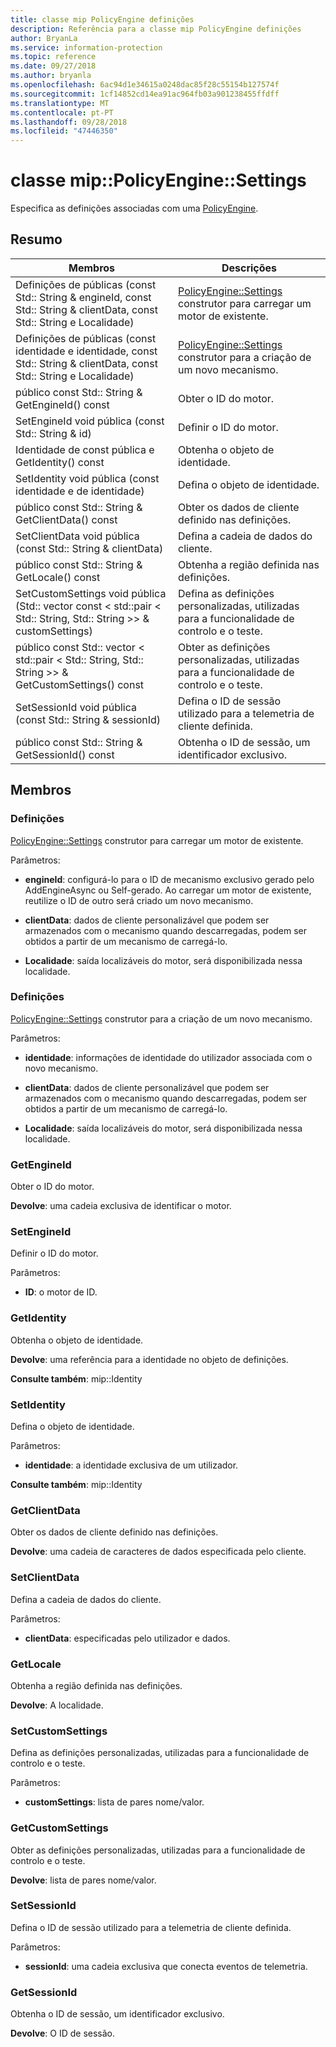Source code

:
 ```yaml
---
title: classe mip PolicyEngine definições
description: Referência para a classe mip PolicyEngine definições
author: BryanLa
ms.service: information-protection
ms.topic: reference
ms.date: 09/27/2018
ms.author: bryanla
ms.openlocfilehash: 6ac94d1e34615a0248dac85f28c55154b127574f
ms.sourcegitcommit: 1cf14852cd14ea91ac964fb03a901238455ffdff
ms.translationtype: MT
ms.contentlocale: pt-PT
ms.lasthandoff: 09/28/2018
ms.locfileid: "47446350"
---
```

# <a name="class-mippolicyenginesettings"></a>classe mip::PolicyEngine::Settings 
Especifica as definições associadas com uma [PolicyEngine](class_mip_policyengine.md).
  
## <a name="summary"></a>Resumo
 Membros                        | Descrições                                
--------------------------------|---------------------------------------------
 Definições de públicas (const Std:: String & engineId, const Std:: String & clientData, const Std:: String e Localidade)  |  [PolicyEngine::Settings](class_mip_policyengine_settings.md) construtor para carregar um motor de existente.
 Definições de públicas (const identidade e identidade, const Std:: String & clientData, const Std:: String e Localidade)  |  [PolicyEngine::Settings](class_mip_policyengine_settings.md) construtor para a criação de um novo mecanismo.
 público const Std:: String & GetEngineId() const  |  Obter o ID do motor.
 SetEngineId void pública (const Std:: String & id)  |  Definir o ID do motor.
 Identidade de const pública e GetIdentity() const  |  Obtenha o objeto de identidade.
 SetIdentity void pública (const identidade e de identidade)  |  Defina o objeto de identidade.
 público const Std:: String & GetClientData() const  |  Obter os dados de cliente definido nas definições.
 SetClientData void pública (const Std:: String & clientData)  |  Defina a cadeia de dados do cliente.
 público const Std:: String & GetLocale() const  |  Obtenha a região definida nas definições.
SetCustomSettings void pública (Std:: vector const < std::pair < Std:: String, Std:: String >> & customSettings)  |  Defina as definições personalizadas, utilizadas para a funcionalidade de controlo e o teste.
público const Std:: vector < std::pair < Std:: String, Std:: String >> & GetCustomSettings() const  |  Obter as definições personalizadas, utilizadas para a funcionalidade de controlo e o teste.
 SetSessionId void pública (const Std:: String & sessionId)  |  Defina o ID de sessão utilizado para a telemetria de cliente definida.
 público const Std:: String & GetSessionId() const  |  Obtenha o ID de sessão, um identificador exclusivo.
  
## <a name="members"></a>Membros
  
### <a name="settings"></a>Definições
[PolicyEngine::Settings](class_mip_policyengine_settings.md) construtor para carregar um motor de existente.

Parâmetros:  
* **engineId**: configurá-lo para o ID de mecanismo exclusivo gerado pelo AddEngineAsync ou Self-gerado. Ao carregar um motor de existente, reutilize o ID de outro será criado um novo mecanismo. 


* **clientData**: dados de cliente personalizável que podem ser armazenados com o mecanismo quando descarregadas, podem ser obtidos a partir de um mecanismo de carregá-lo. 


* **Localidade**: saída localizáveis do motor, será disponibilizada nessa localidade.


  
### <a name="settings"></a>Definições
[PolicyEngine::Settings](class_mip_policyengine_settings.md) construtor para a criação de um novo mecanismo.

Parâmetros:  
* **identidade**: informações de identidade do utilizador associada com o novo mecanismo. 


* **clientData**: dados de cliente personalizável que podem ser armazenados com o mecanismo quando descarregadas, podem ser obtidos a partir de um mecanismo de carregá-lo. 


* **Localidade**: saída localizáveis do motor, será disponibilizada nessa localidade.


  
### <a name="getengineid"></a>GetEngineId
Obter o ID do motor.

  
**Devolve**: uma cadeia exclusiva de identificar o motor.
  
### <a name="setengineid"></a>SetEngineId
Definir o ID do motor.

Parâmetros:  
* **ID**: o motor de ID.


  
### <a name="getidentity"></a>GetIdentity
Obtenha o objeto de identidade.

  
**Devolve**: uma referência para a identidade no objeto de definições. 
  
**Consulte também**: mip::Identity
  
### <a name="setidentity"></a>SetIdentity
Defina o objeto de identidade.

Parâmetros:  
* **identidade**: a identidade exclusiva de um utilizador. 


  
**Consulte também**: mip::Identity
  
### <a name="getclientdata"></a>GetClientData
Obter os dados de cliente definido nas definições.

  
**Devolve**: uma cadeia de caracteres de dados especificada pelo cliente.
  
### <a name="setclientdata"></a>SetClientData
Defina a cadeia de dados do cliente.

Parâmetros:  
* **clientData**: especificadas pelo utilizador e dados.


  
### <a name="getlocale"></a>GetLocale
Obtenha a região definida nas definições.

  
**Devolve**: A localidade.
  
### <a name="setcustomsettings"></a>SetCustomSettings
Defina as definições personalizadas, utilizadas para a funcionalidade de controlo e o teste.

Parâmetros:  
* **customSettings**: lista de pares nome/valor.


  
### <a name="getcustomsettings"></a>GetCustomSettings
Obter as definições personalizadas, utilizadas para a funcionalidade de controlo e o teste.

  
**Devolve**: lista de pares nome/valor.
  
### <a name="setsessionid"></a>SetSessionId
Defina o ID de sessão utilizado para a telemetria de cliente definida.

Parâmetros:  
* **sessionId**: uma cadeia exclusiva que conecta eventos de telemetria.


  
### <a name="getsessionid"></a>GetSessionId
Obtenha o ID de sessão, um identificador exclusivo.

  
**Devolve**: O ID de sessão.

...

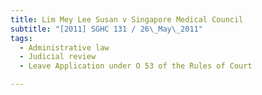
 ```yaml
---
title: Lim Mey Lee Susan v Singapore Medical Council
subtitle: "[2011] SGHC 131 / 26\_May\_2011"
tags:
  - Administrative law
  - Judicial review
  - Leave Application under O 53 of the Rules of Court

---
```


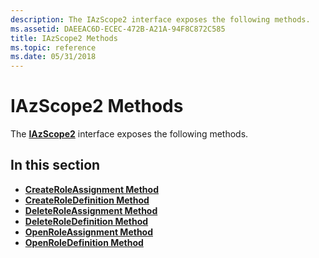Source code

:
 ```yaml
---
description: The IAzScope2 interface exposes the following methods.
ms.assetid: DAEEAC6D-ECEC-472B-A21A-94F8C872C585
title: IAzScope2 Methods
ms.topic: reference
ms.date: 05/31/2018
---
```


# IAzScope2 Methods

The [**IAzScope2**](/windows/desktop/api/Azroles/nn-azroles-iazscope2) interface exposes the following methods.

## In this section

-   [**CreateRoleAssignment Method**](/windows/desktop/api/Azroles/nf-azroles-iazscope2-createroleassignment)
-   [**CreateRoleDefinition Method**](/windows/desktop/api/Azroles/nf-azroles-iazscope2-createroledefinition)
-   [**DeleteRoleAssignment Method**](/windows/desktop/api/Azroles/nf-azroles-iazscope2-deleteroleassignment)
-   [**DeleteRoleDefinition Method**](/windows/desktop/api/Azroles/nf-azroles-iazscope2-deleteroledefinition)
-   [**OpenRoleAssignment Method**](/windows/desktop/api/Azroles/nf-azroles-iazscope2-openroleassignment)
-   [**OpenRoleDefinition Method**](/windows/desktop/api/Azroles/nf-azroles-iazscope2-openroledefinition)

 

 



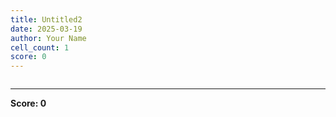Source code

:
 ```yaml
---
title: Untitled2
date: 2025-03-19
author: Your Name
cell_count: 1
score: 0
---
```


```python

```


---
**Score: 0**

---

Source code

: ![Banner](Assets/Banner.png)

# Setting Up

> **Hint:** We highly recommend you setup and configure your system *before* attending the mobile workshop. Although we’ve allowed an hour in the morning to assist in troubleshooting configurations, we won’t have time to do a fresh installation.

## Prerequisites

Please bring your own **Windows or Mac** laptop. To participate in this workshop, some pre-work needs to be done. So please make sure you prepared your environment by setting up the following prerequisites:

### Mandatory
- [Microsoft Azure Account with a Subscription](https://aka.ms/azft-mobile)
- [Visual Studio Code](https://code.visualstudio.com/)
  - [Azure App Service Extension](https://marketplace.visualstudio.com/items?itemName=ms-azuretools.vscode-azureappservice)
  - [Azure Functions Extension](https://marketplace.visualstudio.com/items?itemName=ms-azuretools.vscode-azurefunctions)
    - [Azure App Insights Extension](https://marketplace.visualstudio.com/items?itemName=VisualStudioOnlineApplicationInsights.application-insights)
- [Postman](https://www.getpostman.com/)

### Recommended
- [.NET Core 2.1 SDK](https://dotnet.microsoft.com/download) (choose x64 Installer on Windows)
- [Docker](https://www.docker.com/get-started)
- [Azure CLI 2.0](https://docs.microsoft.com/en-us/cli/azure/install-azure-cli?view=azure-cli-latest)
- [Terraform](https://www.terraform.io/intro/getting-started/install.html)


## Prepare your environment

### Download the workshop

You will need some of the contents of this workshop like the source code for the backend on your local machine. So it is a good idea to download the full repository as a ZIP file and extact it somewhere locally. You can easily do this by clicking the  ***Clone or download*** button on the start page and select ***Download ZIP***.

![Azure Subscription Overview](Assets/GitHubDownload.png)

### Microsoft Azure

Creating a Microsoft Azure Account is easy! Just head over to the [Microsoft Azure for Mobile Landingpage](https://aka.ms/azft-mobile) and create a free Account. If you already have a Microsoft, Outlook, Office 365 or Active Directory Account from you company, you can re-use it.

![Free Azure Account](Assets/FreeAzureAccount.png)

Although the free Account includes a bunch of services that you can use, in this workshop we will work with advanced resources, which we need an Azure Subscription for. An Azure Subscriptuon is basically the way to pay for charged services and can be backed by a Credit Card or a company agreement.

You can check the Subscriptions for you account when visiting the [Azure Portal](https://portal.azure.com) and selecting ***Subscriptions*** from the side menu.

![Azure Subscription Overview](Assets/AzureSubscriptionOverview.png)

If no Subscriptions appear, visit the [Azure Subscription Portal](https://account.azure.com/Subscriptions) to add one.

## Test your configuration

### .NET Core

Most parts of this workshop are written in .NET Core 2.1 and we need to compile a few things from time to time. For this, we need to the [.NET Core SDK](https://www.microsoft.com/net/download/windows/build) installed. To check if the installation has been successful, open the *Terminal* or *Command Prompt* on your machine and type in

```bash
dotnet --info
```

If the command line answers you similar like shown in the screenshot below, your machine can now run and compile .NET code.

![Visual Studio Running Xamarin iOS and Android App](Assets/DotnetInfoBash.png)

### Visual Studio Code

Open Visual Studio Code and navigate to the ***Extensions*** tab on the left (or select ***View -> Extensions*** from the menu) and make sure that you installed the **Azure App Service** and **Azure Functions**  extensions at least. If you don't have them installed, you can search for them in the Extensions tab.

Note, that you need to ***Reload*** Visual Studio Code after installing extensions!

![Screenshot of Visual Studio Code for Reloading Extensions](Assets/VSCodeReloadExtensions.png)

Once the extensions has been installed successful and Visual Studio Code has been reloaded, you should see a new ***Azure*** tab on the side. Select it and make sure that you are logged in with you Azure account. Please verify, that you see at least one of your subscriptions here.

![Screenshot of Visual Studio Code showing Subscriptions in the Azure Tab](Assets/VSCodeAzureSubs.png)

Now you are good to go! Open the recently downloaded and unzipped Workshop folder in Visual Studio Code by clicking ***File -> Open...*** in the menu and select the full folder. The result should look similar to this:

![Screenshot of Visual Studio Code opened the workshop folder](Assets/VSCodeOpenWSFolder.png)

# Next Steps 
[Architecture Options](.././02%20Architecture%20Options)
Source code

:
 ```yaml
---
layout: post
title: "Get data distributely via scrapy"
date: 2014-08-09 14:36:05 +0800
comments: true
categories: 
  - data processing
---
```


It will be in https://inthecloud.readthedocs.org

▶ [YOUR INSTRUCTIONS]
All lines with the word "following" are needed; pull them from the entries and copy each.

▶ [RESULT OF THIS EXERCISE]
description: The IAzScope2 interface exposes the following methods.
The [**IAzScope2**](/windows/desktop/api/Azroles/nn-azroles-iazscope2) interface exposes the following methods.
Please bring your own **Windows or Mac** laptop. To participate in this workshop, some pre-work needs to be done. So please make sure you prepared your environment by setting up the following prerequisites:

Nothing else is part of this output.